When Godowns, 30, received the distress call, he left his wife, who was nine months pregnant, launched a 25-foot Sea Vee into a storm with heavy seas and headed to Bay Point.

The Coast Guard couldn't get to the boat, so Godowns maneuvered the breakers despite 5- to 6-foot waves. He approached the boat, which was floating on its side, four times before he could grab the man and pull him to safety. The man had lashed himself to his mast and was wearing two life jackets, Godowns said.

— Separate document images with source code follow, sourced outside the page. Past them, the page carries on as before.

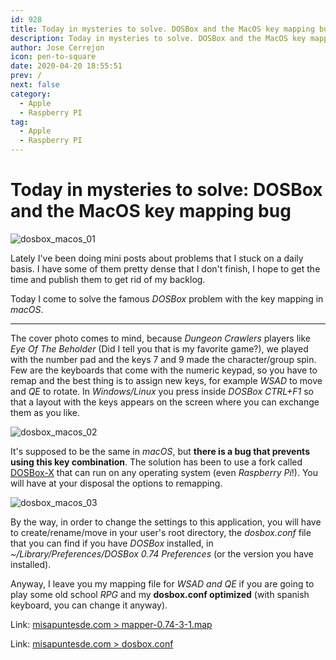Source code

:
 ```yaml
---
id: 928
title: Today in mysteries to solve. DOSBox and the MacOS key mapping bug
description: Today in mysteries to solve. DOSBox and the MacOS key mapping bug
author: Jose Cerrejon
icon: pen-to-square
date: 2020-04-20 18:55:51
prev: /
next: false
category:
  - Apple
  - Raspberry PI
tag:
  - Apple
  - Raspberry PI
---
```


# Today in mysteries to solve: DOSBox and the MacOS key mapping bug

![dosbox_macos_01](/images/2020/04/dosbox_macos_01.png)

Lately I've been doing mini posts about problems that I stuck on a daily basis. I have some of them pretty dense that I don't finish, I hope to get the time and publish them to get rid of my backlog.

Today I come to solve the famous *DOSBox* problem with the key mapping in *macOS*.

- - -
The cover photo comes to mind, because *Dungeon Crawlers* players like *Eye Of The Beholder* (Did I tell you that is my favorite game?), we played with the number pad and the keys 7 and 9 made the character/group spin. Few are the keyboards that come with the numeric keypad, so you have to remap and the best thing is to assign new keys, for example *WSAD* to move and *QE* to rotate. In *Windows/Linux* you press inside *DOSBox CTRL+F1* so that a layout with the keys appears on the screen where you can exchange them as you like.

![dosbox_macos_02](/images/2020/04/dosbox_macos_02.png)

It's supposed to be the same in *macOS*, but **there is a bug that prevents using this key combination**. The solution has been to use a fork called [DOSBox-X](https://github.com/joncampbell123/dosbox-x) that can run on any operating system (even *Raspberry Pi*!). You will have at your disposal the options to remapping.

![dosbox_macos_03](/images/2020/04/dosbox_macos_03.png)

By the way, in order to change the settings to this application, you will have to create/rename/move in your user's root directory, the *dosbox.conf* file that you can find if you have *DOSBox* installed, in *~/Library/Preferences/DOSBox 0.74 Preferences* (or the version you have installed). 

Anyway, I leave you my mapping file for *WSAD and QE* if you are going to play some old school *RPG* and my **dosbox.conf optimized** (with spanish keyboard, you can change it anyway).

Link: [misapuntesde.com > mapper-0.74-3-1.map](/res/mapper-0.74-3-1.map)

Link: [misapuntesde.com > dosbox.conf](/res/dosbox.conf)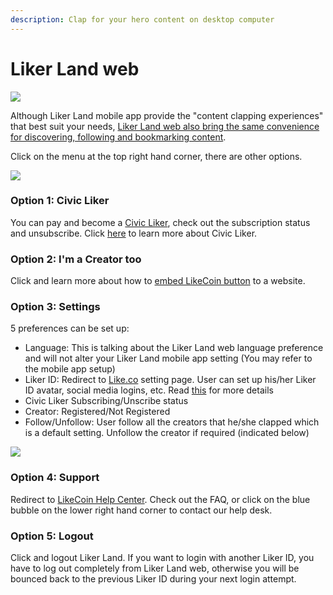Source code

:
 ```yaml
---
description: Clap for your hero content on desktop computer
---
```


# Liker Land web

![](https://gblobscdn.gitbook.com/assets%2F-LL4mdaVjNgL6A1--PV0%2F-MDJjdmH4gPPkYdgO50G%2F-MDJkJVTIRInATRDjMh_%2FLiker%20Land%20Web%201.png?alt=media&token=6ed3d2b6-fe63-4a88-a796-f87d157c340d)

Although Liker Land mobile app provide the "content clapping experiences" that best suit your needs, [Liker Land web also bring the same convenience for discovering, following and bookmarking content](https://liker.land/). 

Click on the menu at the top right hand corner, there are other options.

![](https://gblobscdn.gitbook.com/assets%2F-LL4mdaVjNgL6A1--PV0%2F-MDJjdmH4gPPkYdgO50G%2F-MDJkMQN_N9l6TOGbQY9%2FLiker%20Land%20Web%202.png?alt=media&token=26a63b5c-8744-4046-ac1d-e1322809a268)

### **Option 1: Civic Liker**

You can pay and become a [Civic Liker](https://liker.land/civic), check out the subscription status and unsubscribe. Click [here](https://docs.like.co/user-guide/civic-liker) to learn more about Civic Liker.

### **Option 2: I'm a Creator too**

Click and learn more about how to [embed LikeCoin button](https://liker.land/creators) to a website.

### **Option 3: Settings**

5 preferences can be set up:

* Language: This is talking about the Liker Land web language preference and will not alter your Liker Land mobile app setting \(You may refer to the mobile app setup\)
* Liker ID: Redirect to [Like.co](https://like.co/in/settings) setting page. User can set up his/her Liker ID avatar, social media logins, etc. Read [this](https://docs.like.co/user-guide/liker-id) for more details
* Civic Liker Subscribing/Unscribe status
* Creator: Registered/Not Registered
* Follow/Unfollow: User follow all the creators that he/she clapped which is a default setting. Unfollow the creator if required \(indicated below\) 

![](https://gblobscdn.gitbook.com/assets%2F-LL4mdaVjNgL6A1--PV0%2F-MDJjdmH4gPPkYdgO50G%2F-MDJkPBw6RHX_U_1I0SD%2FLiker%20Land%20Web%203.png?alt=media&token=3b20df76-f0b3-46c9-9828-b20ed3286467)

### **Option 4: Support**

Redirect to [LikeCoin Help Center](https://docs.like.co/). Check out the FAQ, or click on the blue bubble on the lower right hand corner to contact our help desk.

### **Option 5: Logout**

Click and logout Liker Land. If you want to login with another Liker ID, you have to log out completely from Liker Land web, otherwise you will be bounced back to the previous Liker ID during your next login attempt.

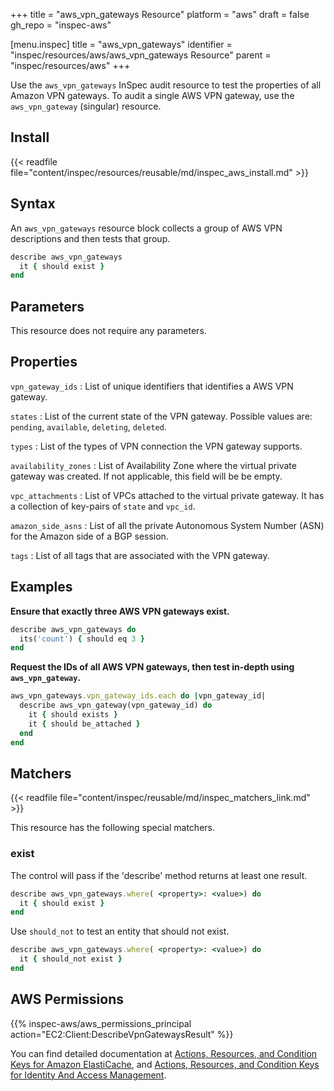 +++
title = "aws_vpn_gateways Resource"
platform = "aws"
draft = false
gh_repo = "inspec-aws"

[menu.inspec]
title = "aws_vpn_gateways"
identifier = "inspec/resources/aws/aws_vpn_gateways Resource"
parent = "inspec/resources/aws"
+++

Use the `aws_vpn_gateways` InSpec audit resource to test the properties of all Amazon VPN gateways. To audit a single AWS VPN gateway, use the `aws_vpn_gateway` (singular) resource.

## Install

{{< readfile file="content/inspec/resources/reusable/md/inspec_aws_install.md" >}}

## Syntax

An `aws_vpn_gateways` resource block collects a group of AWS VPN descriptions and then tests that group.

```ruby
describe aws_vpn_gateways
  it { should exist }
end
```

## Parameters

This resource does not require any parameters.

## Properties

`vpn_gateway_ids`
: List of unique identifiers that identifies a AWS VPN gateway.

`states`
: List of the current state of the VPN gateway. Possible values are: `pending`, `available`, `deleting`, `deleted`.

`types`
: List of the types of VPN connection the VPN gateway supports.

`availability_zones`
: List of Availability Zone where the virtual private gateway was created. If not applicable, this field will be be empty.

`vpc_attachments`
: List of VPCs attached to the virtual private gateway. It has a collection of key-pairs of `state` and `vpc_id`.

`amazon_side_asns`
: List of all the private Autonomous System Number (ASN) for the Amazon side of a BGP session.

`tags`
: List of all tags that are associated with the VPN gateway.

## Examples

**Ensure that exactly three AWS VPN gateways exist.**

```ruby
describe aws_vpn_gateways do
  its('count') { should eq 3 }
end
```

**Request the IDs of all AWS VPN gateways, then test in-depth using `aws_vpn_gateway`.**

```ruby
aws_vpn_gateways.vpn_gateway_ids.each do |vpn_gateway_id|
  describe aws_vpn_gateway(vpn_gateway_id) do
    it { should exists }
    it { should be_attached }
  end
end
```

## Matchers

{{< readfile file="content/inspec/reusable/md/inspec_matchers_link.md" >}}

This resource has the following special matchers.

### exist

The control will pass if the 'describe' method returns at least one result.

```ruby
describe aws_vpn_gateways.where( <property>: <value>) do
  it { should exist }
end
```

Use `should_not` to test an entity that should not exist.

```ruby
describe aws_vpn_gateways.where( <property>: <value>) do
  it { should_not exist }
end
```

## AWS Permissions

{{% inspec-aws/aws_permissions_principal action="EC2:Client:DescribeVpnGatewaysResult" %}}

You can find detailed documentation at [Actions, Resources, and Condition Keys for Amazon ElastiCache](https://docs.amazonaws.cn/en_us/vpc/latest/userguide/vpc-policy-examples.html), and [Actions, Resources, and Condition Keys for Identity And Access Management](https://docs.aws.amazon.com/IAM/latest/UserGuide/list_identityandaccessmanagement.html).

"Officer Godowns is a leader amongst his peers," wrote DNR 1st Sgt. Robbie Smith in his nomination letter. "He is dedicated to protecting the resources of our county. He is a true game warden. His focus is not to lay the strong arm of the law down on the public, but to focus on true violators."

For Godowns, who was the S.C. DNR wildlife officer of the year in 2010, the Rotary award is special since serving the Beaufort community runs in his family.

His father, Asa Godowns, helped launch Beaufort County's EMS program and was the deputy director of EMS and the deputy county coroner when he was killed in a car accident in 2001. His mother retired from Beaufort Memorial Hospital, and his wife, Katie, worked for the Beaufort County Sheriff's Office and now works for Beaufort County Alcohol and Drug Abuse Department.

"This one was the icing on the cake, being from Beaufort," he said. "I don't know that it means more, but it means as much, being recognized by people in your hometown."